Activity:
Beginning with the line that holds "--query.partial-response启用 Partial Response[5]，这样可以在部分后端" in the data below, give again every line through the one that holds "--query.replica-label 指定我们刚刚给 Prometheus", exactly as written.

The records:
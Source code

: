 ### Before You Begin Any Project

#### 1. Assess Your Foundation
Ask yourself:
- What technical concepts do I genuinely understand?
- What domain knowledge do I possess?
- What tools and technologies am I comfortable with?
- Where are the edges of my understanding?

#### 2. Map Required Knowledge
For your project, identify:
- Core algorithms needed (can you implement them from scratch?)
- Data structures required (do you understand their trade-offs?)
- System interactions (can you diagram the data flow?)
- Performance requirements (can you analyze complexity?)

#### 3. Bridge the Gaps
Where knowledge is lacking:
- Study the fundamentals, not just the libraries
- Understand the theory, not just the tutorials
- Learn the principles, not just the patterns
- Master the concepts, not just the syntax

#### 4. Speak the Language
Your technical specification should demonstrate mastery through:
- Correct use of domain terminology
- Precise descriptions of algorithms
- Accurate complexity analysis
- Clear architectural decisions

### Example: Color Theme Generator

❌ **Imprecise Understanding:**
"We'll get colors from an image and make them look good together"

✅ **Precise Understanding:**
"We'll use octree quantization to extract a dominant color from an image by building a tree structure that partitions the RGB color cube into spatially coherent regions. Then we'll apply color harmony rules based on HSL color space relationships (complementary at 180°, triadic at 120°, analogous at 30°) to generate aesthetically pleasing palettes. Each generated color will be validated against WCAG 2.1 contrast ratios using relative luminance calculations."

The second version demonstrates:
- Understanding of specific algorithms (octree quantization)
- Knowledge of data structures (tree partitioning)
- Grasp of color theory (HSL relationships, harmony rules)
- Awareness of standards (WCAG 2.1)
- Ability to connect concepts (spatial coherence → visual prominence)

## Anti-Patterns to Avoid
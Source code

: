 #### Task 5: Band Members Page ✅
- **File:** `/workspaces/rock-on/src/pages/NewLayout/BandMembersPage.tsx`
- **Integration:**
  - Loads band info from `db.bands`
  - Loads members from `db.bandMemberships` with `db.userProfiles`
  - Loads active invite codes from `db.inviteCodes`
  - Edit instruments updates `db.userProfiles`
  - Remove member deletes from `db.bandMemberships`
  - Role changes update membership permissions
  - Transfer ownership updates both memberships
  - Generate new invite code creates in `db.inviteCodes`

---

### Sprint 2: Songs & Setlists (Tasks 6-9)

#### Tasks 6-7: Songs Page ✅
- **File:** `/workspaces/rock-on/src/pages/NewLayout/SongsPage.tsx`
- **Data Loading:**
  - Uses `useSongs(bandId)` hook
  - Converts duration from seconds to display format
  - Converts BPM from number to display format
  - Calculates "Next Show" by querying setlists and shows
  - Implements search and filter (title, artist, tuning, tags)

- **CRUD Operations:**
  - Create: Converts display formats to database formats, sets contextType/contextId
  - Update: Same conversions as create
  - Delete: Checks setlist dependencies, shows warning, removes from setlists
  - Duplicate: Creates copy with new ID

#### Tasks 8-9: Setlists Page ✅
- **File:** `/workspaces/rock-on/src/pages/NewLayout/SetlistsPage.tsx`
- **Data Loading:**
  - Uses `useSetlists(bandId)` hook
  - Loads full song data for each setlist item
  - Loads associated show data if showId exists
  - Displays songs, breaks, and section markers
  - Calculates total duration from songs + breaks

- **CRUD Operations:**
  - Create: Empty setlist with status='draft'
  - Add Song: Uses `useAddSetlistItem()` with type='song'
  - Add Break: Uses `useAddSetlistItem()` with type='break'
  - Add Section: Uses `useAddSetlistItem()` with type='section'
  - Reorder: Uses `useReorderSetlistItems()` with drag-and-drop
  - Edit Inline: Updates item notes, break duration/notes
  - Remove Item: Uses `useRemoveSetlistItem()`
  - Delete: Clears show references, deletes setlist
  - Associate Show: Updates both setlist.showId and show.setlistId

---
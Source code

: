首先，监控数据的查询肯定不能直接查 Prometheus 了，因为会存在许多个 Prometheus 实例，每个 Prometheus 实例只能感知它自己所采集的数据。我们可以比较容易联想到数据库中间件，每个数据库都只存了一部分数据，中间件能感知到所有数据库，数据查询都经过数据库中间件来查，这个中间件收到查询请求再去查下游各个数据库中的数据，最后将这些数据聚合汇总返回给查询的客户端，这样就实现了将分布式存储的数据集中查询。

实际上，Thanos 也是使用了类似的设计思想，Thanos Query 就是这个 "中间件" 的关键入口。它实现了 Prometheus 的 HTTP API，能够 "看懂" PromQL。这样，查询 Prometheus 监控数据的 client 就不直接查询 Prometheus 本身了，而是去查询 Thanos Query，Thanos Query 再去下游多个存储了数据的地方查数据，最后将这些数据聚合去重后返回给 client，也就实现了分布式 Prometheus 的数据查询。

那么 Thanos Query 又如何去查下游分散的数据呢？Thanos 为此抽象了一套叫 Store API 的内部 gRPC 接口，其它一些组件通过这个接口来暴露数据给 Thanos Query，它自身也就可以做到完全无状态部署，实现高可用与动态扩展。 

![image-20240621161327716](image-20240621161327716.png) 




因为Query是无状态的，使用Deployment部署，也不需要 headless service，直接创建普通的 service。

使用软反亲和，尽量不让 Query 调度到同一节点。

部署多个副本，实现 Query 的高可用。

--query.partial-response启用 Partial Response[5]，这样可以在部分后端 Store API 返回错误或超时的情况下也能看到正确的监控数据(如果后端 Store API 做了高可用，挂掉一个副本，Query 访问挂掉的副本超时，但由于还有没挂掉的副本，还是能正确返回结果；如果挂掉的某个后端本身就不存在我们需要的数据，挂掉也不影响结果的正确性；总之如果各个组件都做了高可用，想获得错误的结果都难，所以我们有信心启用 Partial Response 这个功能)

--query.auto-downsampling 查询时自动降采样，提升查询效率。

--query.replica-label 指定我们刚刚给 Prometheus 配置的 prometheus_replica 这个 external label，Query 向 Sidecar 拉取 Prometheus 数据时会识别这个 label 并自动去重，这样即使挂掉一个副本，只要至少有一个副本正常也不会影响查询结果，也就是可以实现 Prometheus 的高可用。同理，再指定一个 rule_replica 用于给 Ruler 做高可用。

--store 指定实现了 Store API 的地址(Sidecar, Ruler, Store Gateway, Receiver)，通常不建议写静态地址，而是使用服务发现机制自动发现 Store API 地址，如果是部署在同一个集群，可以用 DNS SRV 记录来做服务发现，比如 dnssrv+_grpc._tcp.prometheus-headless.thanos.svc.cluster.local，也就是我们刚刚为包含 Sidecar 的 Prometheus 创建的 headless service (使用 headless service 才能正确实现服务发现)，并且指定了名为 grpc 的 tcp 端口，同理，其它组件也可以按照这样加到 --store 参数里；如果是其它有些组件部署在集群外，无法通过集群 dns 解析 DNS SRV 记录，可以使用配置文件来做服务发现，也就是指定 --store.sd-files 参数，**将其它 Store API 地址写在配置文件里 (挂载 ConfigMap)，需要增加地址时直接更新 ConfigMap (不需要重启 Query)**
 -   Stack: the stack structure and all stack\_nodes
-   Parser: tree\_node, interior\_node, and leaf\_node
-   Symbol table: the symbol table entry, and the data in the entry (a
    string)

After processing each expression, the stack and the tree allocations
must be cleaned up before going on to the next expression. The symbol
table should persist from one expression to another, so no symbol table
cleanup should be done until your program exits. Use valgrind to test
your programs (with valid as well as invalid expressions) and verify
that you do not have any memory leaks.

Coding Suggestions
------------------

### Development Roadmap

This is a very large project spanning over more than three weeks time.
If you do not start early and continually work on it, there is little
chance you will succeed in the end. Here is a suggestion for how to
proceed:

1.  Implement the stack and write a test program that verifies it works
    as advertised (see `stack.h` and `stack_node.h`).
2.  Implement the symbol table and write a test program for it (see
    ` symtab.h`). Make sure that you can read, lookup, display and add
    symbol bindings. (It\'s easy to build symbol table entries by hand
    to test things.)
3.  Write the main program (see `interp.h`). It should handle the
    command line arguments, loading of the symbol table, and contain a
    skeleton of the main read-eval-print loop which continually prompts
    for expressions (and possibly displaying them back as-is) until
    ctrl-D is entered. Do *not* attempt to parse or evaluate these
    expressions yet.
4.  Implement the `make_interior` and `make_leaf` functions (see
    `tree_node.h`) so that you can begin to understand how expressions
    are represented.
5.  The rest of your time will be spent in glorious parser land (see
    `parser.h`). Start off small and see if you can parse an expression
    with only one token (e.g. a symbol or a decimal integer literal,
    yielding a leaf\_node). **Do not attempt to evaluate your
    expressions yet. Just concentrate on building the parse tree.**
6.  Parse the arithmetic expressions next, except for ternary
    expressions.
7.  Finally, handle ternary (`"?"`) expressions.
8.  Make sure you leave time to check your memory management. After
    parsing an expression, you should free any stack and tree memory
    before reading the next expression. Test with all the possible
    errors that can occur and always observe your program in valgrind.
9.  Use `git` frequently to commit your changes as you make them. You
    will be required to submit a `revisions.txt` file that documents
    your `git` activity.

Answer section:
--query.partial-response启用 Partial Response[5]，这样可以在部分后端 Store API 返回错误或超时的情况下也能看到正确的监控数据(如果后端 Store API 做了高可用，挂掉一个副本，Query 访问挂掉的副本超时，但由于还有没挂掉的副本，还是能正确返回结果；如果挂掉的某个后端本身就不存在我们需要的数据，挂掉也不影响结果的正确性；总之如果各个组件都做了高可用，想获得错误的结果都难，所以我们有信心启用 Partial Response 这个功能)

--query.auto-downsampling 查询时自动降采样，提升查询效率。

--query.replica-label 指定我们刚刚给 Prometheus 配置的 prometheus_replica 这个 external label，Query 向 Sidecar 拉取 Prometheus 数据时会识别这个 label 并自动去重，这样即使挂掉一个副本，只要至少有一个副本正常也不会影响查询结果，也就是可以实现 Prometheus 的高可用。同理，再指定一个 rule_replica 用于给 Ruler 做高可用。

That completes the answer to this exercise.